Ira Hayes, I said. His hands couldn't quite grasp the pole. Later, back in the United States, Ira was hailed as a hero but he didn't see it that way.
"How can I feel like a hero," he asked, "when I hit the beach with two hundred and fifty buddies and only twenty-seven of us walked off alive?"
Iwo Jima haunted Ira, and he tried to escape his memories in the bottle. He died ten years, almost to the day, after the photo was taken.
Six boys. They form a representative picture of America in 1945: a mill worker from New England; a Kentucky tobacco farmer; a Pennsylvania coal miner's son; a Texan from the oil fields; a boy from Wisconsin's dairy land, and an Arizona Indian.
Only two of them walked off this island. One was carried off with shrapnel embedded up and down his side. Three were buried here. And so they are also a representative picture of Iwo Jima. If you had taken a photo of any six boys atop Mount Suribachi that day, it would be the same: two-thirds casualties. Two out of every three of the boys who fought on this island of agony were killed or wounded.
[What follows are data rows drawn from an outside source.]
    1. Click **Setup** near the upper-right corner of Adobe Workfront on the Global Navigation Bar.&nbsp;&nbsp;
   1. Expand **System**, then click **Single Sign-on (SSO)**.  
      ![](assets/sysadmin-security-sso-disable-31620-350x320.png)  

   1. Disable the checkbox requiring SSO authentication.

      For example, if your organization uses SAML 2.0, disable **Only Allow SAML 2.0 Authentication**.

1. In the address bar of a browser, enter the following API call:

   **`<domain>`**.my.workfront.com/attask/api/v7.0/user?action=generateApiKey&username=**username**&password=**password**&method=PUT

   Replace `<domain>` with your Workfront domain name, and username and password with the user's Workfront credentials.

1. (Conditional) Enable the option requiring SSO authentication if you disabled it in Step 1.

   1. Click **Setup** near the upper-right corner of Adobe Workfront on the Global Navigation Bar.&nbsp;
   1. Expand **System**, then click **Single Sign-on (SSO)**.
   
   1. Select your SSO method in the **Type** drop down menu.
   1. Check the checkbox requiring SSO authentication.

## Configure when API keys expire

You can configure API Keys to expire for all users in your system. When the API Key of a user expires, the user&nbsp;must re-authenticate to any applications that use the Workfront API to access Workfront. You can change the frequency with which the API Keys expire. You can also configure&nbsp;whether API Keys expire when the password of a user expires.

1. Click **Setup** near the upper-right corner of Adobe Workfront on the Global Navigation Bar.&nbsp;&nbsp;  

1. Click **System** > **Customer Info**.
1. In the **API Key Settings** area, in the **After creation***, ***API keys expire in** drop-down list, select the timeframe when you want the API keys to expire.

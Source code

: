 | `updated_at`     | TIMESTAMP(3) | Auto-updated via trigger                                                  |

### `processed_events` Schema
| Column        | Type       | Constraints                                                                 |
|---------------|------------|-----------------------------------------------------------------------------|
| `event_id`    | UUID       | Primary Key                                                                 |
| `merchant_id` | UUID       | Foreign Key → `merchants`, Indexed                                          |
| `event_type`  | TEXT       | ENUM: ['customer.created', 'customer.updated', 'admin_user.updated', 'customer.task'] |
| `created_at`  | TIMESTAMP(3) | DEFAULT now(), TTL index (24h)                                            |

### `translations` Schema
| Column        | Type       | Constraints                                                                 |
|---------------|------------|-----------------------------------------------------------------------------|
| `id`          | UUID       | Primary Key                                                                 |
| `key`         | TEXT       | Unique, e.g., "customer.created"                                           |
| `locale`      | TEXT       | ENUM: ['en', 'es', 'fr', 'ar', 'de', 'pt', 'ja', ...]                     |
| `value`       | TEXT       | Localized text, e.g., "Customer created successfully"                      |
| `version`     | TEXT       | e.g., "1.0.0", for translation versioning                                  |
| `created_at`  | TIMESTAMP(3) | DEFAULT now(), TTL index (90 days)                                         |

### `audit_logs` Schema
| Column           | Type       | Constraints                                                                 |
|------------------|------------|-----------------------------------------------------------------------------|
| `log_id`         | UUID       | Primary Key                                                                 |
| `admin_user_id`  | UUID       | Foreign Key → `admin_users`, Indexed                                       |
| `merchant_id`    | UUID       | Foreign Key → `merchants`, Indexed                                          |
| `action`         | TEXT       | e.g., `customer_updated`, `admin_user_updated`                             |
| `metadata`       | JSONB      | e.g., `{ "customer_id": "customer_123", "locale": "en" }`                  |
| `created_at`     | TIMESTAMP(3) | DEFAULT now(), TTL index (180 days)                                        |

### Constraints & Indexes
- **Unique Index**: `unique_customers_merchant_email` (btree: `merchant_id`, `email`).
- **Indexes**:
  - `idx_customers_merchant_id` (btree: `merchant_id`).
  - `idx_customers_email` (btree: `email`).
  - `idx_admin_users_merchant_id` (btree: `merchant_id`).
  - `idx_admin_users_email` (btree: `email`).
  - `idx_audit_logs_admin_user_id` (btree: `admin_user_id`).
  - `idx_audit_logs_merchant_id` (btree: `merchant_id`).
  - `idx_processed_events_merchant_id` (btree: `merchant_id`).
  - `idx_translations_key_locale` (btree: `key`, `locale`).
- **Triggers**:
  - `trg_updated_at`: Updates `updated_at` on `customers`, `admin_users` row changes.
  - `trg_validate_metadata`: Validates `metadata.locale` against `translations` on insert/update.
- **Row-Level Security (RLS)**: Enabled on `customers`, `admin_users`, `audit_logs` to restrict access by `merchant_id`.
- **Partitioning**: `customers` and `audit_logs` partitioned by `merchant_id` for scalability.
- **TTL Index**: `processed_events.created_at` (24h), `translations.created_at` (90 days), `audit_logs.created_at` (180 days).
When I was finished with my talk, I couldn't look up at the faces in front of me. I sensed the strong emotion in the air. Quietly, I suggested that in honor of my dad, we all sing the only two songs John Bradley ever admitted to knowing: "Home on the Range" and "I've Been Working on the Railroad."
We sang. All of us, in the sun and whipping wind. I knew, without looking up, that everyone standing on this mountaintop with me--Marines young and old, women and men; my family--was weeping. Tears were streaming down my own face. Behind me, I could hear the hoarse sobs coming from my brother Joe. I hazarded one glance upward - at Sergeant Major Lewis Lee, the highest-ranking enlisted man in the Corps. Tanned, his sleeves rolled up over brawny forearms, muscular Sergeant Major Lee looked like a man who could eat a gun, never mind shoot one. Tears glistened on his chiseled face.
Holy land. Sacred ground.
And then it was over.
Excerpted from Flags of Our Fathers by James Bradley with Ron Powers Copyright© 2000 by James Bradley with Ron Powers. Excerpted by permission of Bantam, a division of Random House, Inc. All rights reserved. No part of this excerpt may be reproduced or reprinted without permission in writing from the publisher.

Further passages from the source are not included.